(Dataset items)
_ _ _ _ _ _ _

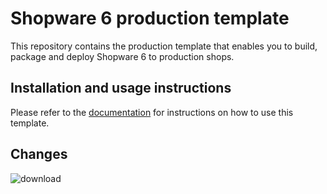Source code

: # Shopware 6 production template

This repository contains the production template that enables you to build,
package and deploy Shopware 6 to production shops.

## Installation and usage instructions

Please refer to the
[documentation](https://developer.shopware.com/docs/guides/installation/template)
for instructions on how to use this template.


## Changes
![download](https://github.com/AhmedRefaatA/shopware-task/assets/71472780/af23fcd5-6092-4e73-85c6-0ffcfbfba3e8)
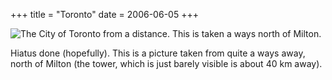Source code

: +++
title = "Toronto"
date = 2006-06-05
+++

![The City of Toronto from a distance.  This is taken a ways north of Milton.](/photos/Toronto.jpg)

Hiatus done (hopefully). This is a picture taken from quite a ways away, north of Milton (the tower, which is just barely visible is about 40 km away).
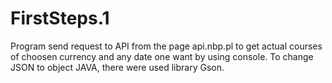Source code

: # FirstSteps.1
Program send request to API from the page api.nbp.pl to get actual courses of choosen currency and any date one want by using console. 
To change JSON to object JAVA, there were used library Gson.

 

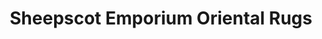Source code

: ---
title: "Sheepscot Emporium Oriental Rugs"
url: /wiscasset/sheepscot-emporium-oriental-rugs/
shop: carpet
---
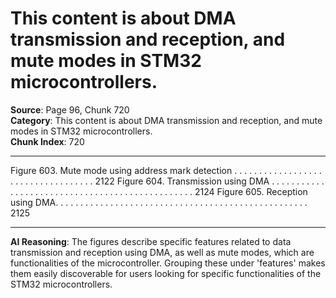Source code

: # This content is about DMA transmission and reception, and mute modes in STM32 microcontrollers.

**Source**: Page 96, Chunk 720  
**Category**: This content is about DMA transmission and reception, and mute modes in STM32 microcontrollers.  
**Chunk Index**: 720

---

Figure 603. Mute mode using address mark detection . . . . . . . . . . . . . . . . . . . . . . . . . . . . . . . . . . . 2122
Figure 604. Transmission using DMA . . . . . . . . . . . . . . . . . . . . . . . . . . . . . . . . . . . . . . . . . . . . . . . . 2124
Figure 605. Reception using DMA. . . . . . . . . . . . . . . . . . . . . . . . . . . . . . . . . . . . . . . . . . . . . . . . . . . 2125

---

**AI Reasoning**: The figures describe specific features related to data transmission and reception using DMA, as well as mute modes, which are functionalities of the microcontroller. Grouping these under 'features' makes them easily discoverable for users looking for specific functionalities of the STM32 microcontrollers.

_ _ _ _ _ _ _

TASK DESCRIPTION →
Pictures should be skipped, and the records retyped word for word.

WRITTEN RESPONSE →
Source code

: # Shopware 6 production template

This repository contains the production template that enables you to build,
package and deploy Shopware 6 to production shops.

## Installation and usage instructions

Please refer to the
[documentation](https://developer.shopware.com/docs/guides/installation/template)
for instructions on how to use this template.


## Changes
![download](https://github.com/AhmedRefaatA/shopware-task/assets/71472780/af23fcd5-6092-4e73-85c6-0ffcfbfba3e8)
Source code

: +++
title = "Toronto"
date = 2006-06-05
+++

![The City of Toronto from a distance.  This is taken a ways north of Milton.](/photos/Toronto.jpg)

Hiatus done (hopefully). This is a picture taken from quite a ways away, north of Milton (the tower, which is just barely visible is about 40 km away).
Source code

: # FirstSteps.1
Program send request to API from the page api.nbp.pl to get actual courses of choosen currency and any date one want by using console. 
To change JSON to object JAVA, there were used library Gson.

 

Source code

: ---
title: "Sheepscot Emporium Oriental Rugs"
url: /wiscasset/sheepscot-emporium-oriental-rugs/
shop: carpet
---
Source code

: # This content is about DMA transmission and reception, and mute modes in STM32 microcontrollers.

**Source**: Page 96, Chunk 720  
**Category**: This content is about DMA transmission and reception, and mute modes in STM32 microcontrollers.  
**Chunk Index**: 720

---

Figure 603. Mute mode using address mark detection . . . . . . . . . . . . . . . . . . . . . . . . . . . . . . . . . . . 2122
Figure 604. Transmission using DMA . . . . . . . . . . . . . . . . . . . . . . . . . . . . . . . . . . . . . . . . . . . . . . . . 2124
Figure 605. Reception using DMA. . . . . . . . . . . . . . . . . . . . . . . . . . . . . . . . . . . . . . . . . . . . . . . . . . . 2125

---

**AI Reasoning**: The figures describe specific features related to data transmission and reception using DMA, as well as mute modes, which are functionalities of the microcontroller. Grouping these under 'features' makes them easily discoverable for users looking for specific functionalities of the STM32 microcontrollers.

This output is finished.